1717.
And he brought back all the substance. That this signifies that the interior man reduced all things in the external man into a conforming state, may be seen from the signification of "bringing back all
the substance." The "substance" here is the things which Chedorlaomer and the kings with him took from their enemies; as told in what goes before. By Chedorlaomer and the kings with him, are signified
the goods and truths of the exterior man. The substance they took from their enemies was nothing else than their being deprived of the power of doing evil and thinking falsity, which was signified
by the wealth of Sodom and Gomorrah, and by all the food which they took (treated of above, at verse 11). [2] This matter is of such a nature that it cannot be set forth in few words; but what here
follows may be sufficient to give some notion of it.
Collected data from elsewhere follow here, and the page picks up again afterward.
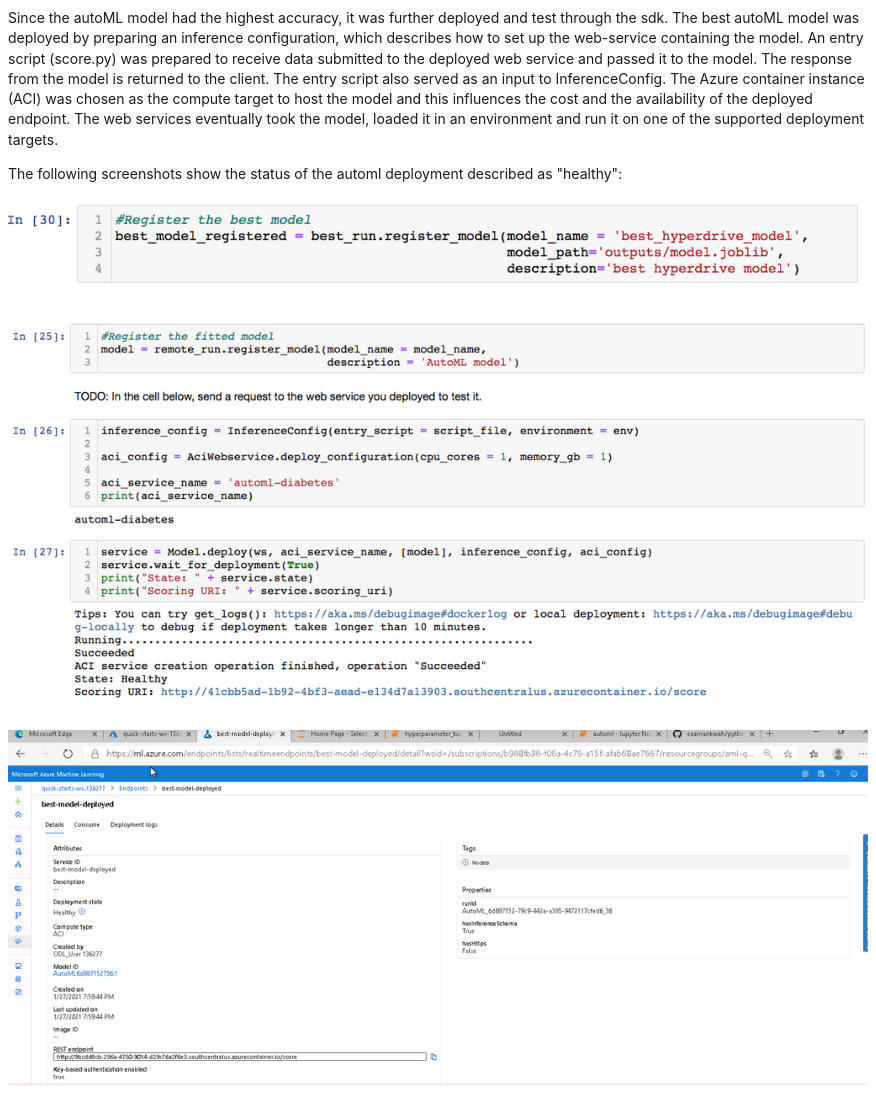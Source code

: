 Since the autoML model had the highest accuracy, it was further deployed and test through the sdk. 
The best autoML model was deployed by preparing an inference configuration,  which describes how to set up the web-service containing the model. An entry script (score.py) was prepared to receive data submitted to the deployed web service and passed it to the model. The response from the model is returned to the client. The entry script also served as an input to InferenceConfig. The Azure container instance (ACI) was chosen as the compute target to host the model and this influences the cost and the availability of the deployed endpoint. The web services eventually took the model, loaded it in an environment and run it on one of the supported deployment targets.

The following screenshots show the status of the automl deployment described as "healthy":

![best automl model registered](https://github.com/eaamankwah/Deploy-Diabetes-model-with-AzureML/blob/main/screenshots/r14.png)

![sdk deployment](https://github.com/eaamankwah/Deploy-Diabetes-model-with-AzureML/blob/main/screenshots/r15.png)

![ml studio deployment status](https://github.com/eaamankwah/Deploy-Diabetes-model-with-AzureML/blob/main/screenshots/r16.png)
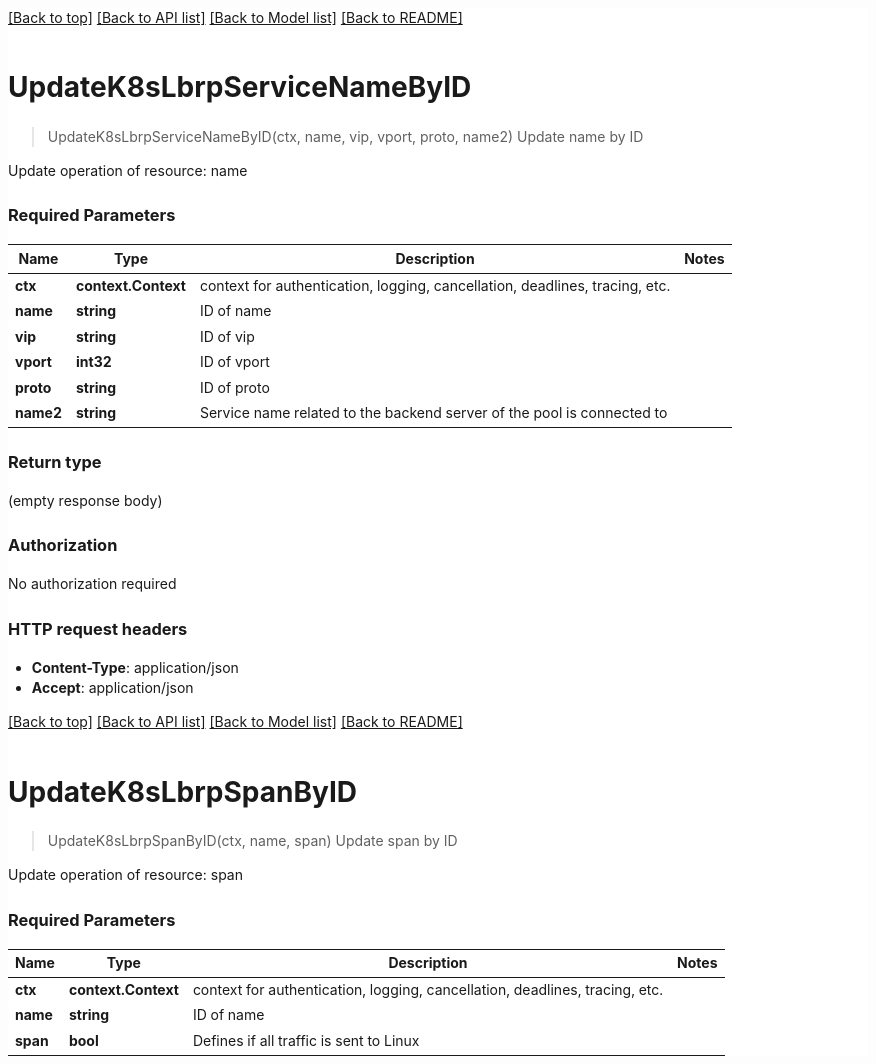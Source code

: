 [[Back to top]](#) [[Back to API list]](../README.md#documentation-for-api-endpoints) [[Back to Model list]](../README.md#documentation-for-models) [[Back to README]](../README.md)

# **UpdateK8sLbrpServiceNameByID**
> UpdateK8sLbrpServiceNameByID(ctx, name, vip, vport, proto, name2)
Update name by ID

Update operation of resource: name

### Required Parameters

Name | Type | Description  | Notes
------------- | ------------- | ------------- | -------------
 **ctx** | **context.Context** | context for authentication, logging, cancellation, deadlines, tracing, etc.
  **name** | **string**| ID of name | 
  **vip** | **string**| ID of vip | 
  **vport** | **int32**| ID of vport | 
  **proto** | **string**| ID of proto | 
  **name2** | **string**| Service name related to the backend server of the pool is connected to | 

### Return type

 (empty response body)

### Authorization

No authorization required

### HTTP request headers

 - **Content-Type**: application/json
 - **Accept**: application/json

[[Back to top]](#) [[Back to API list]](../README.md#documentation-for-api-endpoints) [[Back to Model list]](../README.md#documentation-for-models) [[Back to README]](../README.md)

# **UpdateK8sLbrpSpanByID**
> UpdateK8sLbrpSpanByID(ctx, name, span)
Update span by ID

Update operation of resource: span

### Required Parameters

Name | Type | Description  | Notes
------------- | ------------- | ------------- | -------------
 **ctx** | **context.Context** | context for authentication, logging, cancellation, deadlines, tracing, etc.
  **name** | **string**| ID of name | 
  **span** | **bool**| Defines if all traffic is sent to Linux | 
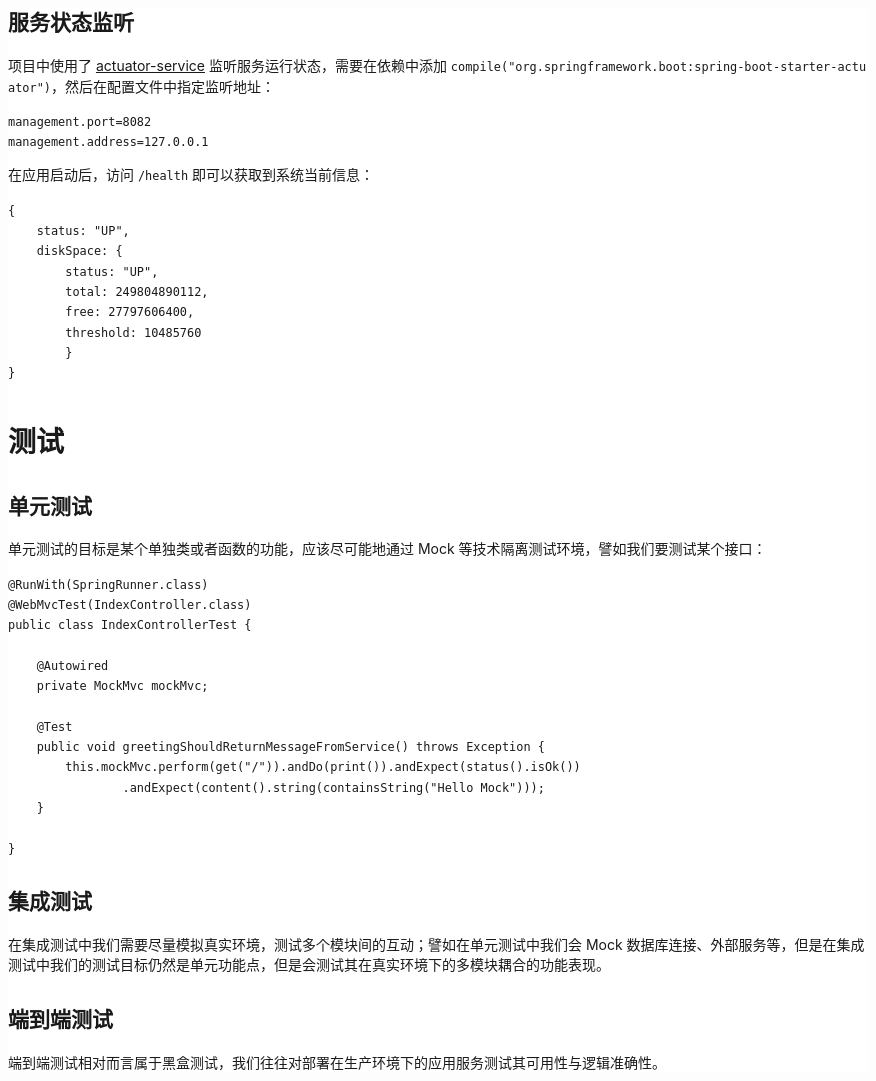 ## 服务状态监听

项目中使用了 [actuator-service](https://spring.io/guides/gs/actuator-service/) 监听服务运行状态，需要在依赖中添加 `compile("org.springframework.boot:spring-boot-starter-actuator")`，然后在配置文件中指定监听地址：
```
management.port=8082
management.address=127.0.0.1
```
在应用启动后，访问 `/health` 即可以获取到系统当前信息：
```
{
    status: "UP",
    diskSpace: {
        status: "UP",
        total: 249804890112,
        free: 27797606400,
        threshold: 10485760
        }
}
```

# 测试

## 单元测试

单元测试的目标是某个单独类或者函数的功能，应该尽可能地通过 Mock 等技术隔离测试环境，譬如我们要测试某个接口：
```
@RunWith(SpringRunner.class)
@WebMvcTest(IndexController.class)
public class IndexControllerTest {

    @Autowired
    private MockMvc mockMvc;

    @Test
    public void greetingShouldReturnMessageFromService() throws Exception {
        this.mockMvc.perform(get("/")).andDo(print()).andExpect(status().isOk())
                .andExpect(content().string(containsString("Hello Mock")));
    }

}
```

## 集成测试
在集成测试中我们需要尽量模拟真实环境，测试多个模块间的互动；譬如在单元测试中我们会 Mock 数据库连接、外部服务等，但是在集成测试中我们的测试目标仍然是单元功能点，但是会测试其在真实环境下的多模块耦合的功能表现。

## 端到端测试
端到端测试相对而言属于黑盒测试，我们往往对部署在生产环境下的应用服务测试其可用性与逻辑准确性。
He who is in the combats of temptations, and overcomes, acquires to himself more and more a power [potestas] over the evil spirits, or over the diabolical
crew, till at last they do not dare to tempt at all. But as often as a victory is gained, so often does the Lord reduce into order the goods and truths from which the combat was waged; and so
often are they thus purified; and so far as they are purified, so far are the celestial things of love insinuated into the exterior man, and a correspondence effected. These are the things that are signified
by bringing back all the substance. [3] He who supposes that the external man can be reduced into correspondence without combats of temptations is mistaken; for temptations are the means of
dissipating evils and falsities, as also of introducing goods and truths, and of reducing the things which are of the external man into obedience, so that it may serve the interior or rational man, and
through this the internal, that is, the Lord operating through the internal man. That these things are effected by temptations, no one can know but he who has been regenerated through temptations.
But how this is done can scarcely be described even in the most general manner, since it is done without the man's knowing whence and how; for it is the Lord's Divine operation.